She then noted that seven global employers have recently joined forces with the Society of Women Engineers/iRelaunch STEM Reentry Task Force to offer pilot reentry internship programs (IBM, GM, Intel, Cummins, Booz Allen Hamilton, Caterpillar and Johnson Controls). Five financial services companies (Goldman Sachs, Morgan Stanley, MetLife, JP Morgan and Credit Suisse) have formal reentry programs, too, and hundreds of people have participated in them. Cohen, the TED Talk speaker I mentioned from iRelaunch (it’s the co-leader of the task force and a provider of group coaching and classes for returning professionals) who was a relauncher herself, told Shellenbarger that more employers are expected to start similar programs in 2017.

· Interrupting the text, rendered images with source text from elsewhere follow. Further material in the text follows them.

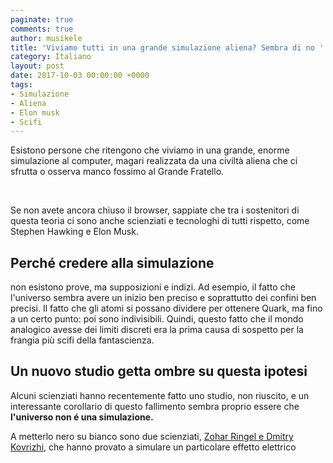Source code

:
 ```yaml
---
paginate: true
comments: true
author: musikele
title: 'Viviamo tutti in una grande simulazione aliena? Sembra di no '
category: Italiano
layout: post
date: 2017-10-03 00:00:00 +0000
tags:
- Simulazione
- Aliena
- Elon musk
- Scifi
---
```

<div>Esistono persone che ritengono che viviamo in una grande, enorme simulazione al computer, magari realizzata da una civiltà aliena che ci sfrutta o osserva manco fossimo al Grande Fratello. <br></div>

<div><p><br></p><p>Se non avete ancora chiuso il browser, sappiate che tra i sostenitori di questa teoria ci sono anche scienziati e tecnologhi di tutti rispetto, come Stephen Hawking e Elon Musk. 
  
## Perché credere alla simulazione 
non esistono prove, ma supposizioni e indizi. Ad esempio, il fatto che l'universo sembra avere un inizio ben preciso e soprattutto dei confini ben precisi. Il fatto che gli atomi si possano dividere per ottenere Quark, ma fino a un certo punto: poi sono indivisibili. Quindi, questo fatto che il mondo analogico avesse dei limiti discreti era la prima causa di sospetto per la frangia più scifi della fantascienza.
  
## Un nuovo studio getta ombre su questa ipotesi

Alcuni scienziati hanno recentemente fatto uno studio, non riuscito, e un interessante corollario di questo fallimento sembra proprio essere che **l'universo non é una simulazione.**

A metterlo nero su bianco sono due scienziati, [Zohar Ringel e Dmitry Kovrizhi](https://cosmosmagazine.com/physics/physicists-find-we-re-not-living-in-a-computer-simulation), che hanno provato a simulare un particolare effetto elettrico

Here’s what Cohen told me: “In the last few months, there has been a surge of startup activity in the career reentry space, including new offerings focusing on job boards and updating people who are returning to work after a career break.” They include Apres, The Mom Project, OptIn, GSVlabs Reboot Career Accelerator for Women and Landit.com. Also, Cohen noted, Path Forward, a nonprofit working on reentry internships just launched.

“I look at all of this activity as a big plus,” she said. The new ventures “will help the professionals who are returning, and ultimately the employers who hire these energized and enthusiastic high performers,” Cohen added.

To learn more about the reentry internships, join the million-plus people who’ve watched Cohen’s TED talk — How to Get Back to Work After a Career Break — using this link.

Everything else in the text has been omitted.